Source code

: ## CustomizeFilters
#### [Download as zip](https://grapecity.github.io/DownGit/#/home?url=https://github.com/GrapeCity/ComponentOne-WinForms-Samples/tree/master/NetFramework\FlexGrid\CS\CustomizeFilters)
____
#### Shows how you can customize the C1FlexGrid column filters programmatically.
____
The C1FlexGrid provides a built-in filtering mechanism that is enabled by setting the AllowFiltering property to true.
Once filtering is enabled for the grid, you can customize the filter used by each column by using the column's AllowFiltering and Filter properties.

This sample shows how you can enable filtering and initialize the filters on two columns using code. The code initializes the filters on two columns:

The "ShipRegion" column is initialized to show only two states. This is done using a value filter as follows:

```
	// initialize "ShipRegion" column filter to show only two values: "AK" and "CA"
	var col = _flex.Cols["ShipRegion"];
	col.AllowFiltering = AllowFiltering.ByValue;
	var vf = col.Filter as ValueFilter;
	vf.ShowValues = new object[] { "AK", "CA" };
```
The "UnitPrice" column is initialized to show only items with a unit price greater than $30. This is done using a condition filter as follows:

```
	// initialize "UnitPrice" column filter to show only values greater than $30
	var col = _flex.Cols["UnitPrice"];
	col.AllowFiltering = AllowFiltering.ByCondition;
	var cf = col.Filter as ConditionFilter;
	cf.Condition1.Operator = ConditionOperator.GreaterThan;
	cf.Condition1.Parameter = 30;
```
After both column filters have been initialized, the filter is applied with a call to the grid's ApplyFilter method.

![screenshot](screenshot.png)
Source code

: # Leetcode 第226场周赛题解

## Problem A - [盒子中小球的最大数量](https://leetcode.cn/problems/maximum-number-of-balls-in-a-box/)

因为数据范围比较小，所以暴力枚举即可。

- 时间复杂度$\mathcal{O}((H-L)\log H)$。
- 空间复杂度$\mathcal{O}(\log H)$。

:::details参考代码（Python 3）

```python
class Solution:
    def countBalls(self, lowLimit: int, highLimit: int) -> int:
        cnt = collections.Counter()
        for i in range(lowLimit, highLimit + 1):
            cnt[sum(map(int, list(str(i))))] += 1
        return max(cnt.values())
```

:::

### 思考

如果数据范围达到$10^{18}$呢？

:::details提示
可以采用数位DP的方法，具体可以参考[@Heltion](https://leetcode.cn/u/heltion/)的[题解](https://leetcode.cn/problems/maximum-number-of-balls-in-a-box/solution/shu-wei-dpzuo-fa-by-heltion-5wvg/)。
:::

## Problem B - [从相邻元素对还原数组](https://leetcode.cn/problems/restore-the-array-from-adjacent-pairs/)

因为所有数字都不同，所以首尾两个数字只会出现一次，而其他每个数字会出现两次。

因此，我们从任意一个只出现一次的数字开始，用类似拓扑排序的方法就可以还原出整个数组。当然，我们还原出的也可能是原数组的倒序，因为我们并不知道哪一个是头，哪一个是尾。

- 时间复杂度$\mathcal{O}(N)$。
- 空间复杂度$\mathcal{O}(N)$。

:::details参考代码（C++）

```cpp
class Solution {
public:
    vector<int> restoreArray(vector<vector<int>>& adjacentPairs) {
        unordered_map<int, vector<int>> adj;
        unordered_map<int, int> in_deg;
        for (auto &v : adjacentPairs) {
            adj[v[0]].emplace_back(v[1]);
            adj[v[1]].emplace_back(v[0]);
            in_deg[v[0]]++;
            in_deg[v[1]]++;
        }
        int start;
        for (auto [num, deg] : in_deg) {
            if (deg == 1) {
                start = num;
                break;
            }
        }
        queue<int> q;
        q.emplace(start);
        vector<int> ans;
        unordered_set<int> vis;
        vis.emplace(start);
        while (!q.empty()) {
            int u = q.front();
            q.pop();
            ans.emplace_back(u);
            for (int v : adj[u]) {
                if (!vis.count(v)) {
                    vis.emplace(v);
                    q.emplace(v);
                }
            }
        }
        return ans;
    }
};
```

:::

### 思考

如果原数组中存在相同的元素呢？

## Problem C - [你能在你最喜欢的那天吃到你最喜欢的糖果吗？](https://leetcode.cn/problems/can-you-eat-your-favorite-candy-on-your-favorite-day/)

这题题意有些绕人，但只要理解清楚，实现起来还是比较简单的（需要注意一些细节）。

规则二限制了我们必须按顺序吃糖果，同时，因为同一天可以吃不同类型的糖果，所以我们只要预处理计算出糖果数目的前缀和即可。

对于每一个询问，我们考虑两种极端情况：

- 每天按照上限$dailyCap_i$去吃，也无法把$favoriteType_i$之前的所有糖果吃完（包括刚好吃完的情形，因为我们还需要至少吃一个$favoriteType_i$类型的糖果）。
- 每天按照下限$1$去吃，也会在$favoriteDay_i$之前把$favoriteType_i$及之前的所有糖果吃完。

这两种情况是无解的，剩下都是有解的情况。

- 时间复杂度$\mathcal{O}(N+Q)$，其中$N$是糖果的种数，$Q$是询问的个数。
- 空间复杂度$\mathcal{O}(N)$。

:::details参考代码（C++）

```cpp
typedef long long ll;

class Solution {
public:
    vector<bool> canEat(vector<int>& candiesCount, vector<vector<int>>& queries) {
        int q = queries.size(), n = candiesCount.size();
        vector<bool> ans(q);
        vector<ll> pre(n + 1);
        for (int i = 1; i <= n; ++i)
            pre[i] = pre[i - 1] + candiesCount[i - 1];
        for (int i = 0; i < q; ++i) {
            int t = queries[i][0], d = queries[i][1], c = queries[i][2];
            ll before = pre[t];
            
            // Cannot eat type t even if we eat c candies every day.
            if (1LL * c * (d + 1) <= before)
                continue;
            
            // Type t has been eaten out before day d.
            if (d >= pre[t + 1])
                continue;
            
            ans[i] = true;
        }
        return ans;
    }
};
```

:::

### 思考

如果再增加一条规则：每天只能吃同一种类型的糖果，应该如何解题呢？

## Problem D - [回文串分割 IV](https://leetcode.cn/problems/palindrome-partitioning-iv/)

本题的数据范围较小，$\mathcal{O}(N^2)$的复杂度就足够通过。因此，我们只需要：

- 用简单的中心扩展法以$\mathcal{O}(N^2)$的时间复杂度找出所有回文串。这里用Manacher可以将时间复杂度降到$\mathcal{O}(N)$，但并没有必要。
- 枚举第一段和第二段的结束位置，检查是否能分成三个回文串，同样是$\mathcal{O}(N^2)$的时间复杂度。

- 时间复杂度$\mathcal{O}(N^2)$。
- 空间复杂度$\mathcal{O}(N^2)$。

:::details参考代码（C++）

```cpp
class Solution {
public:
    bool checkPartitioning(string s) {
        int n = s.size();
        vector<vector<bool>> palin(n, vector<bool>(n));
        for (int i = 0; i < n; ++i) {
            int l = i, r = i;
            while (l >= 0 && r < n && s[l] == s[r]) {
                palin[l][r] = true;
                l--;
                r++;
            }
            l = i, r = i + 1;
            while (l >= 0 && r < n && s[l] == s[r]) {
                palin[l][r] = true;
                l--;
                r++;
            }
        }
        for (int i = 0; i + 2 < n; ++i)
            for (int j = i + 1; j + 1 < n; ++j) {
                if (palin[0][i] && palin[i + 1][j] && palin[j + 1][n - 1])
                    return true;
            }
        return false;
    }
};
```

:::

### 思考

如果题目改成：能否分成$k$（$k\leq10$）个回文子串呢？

☆ ☆ ☆

:: What the exercise asks ::
Check each line of the listing for "with". Show those that have it.

:: Output below ::
The "UnitPrice" column is initialized to show only items with a unit price greater than $30. This is done using a condition filter as follows:
After both column filters have been initialized, the filter is applied with a call to the grid's ApplyFilter method.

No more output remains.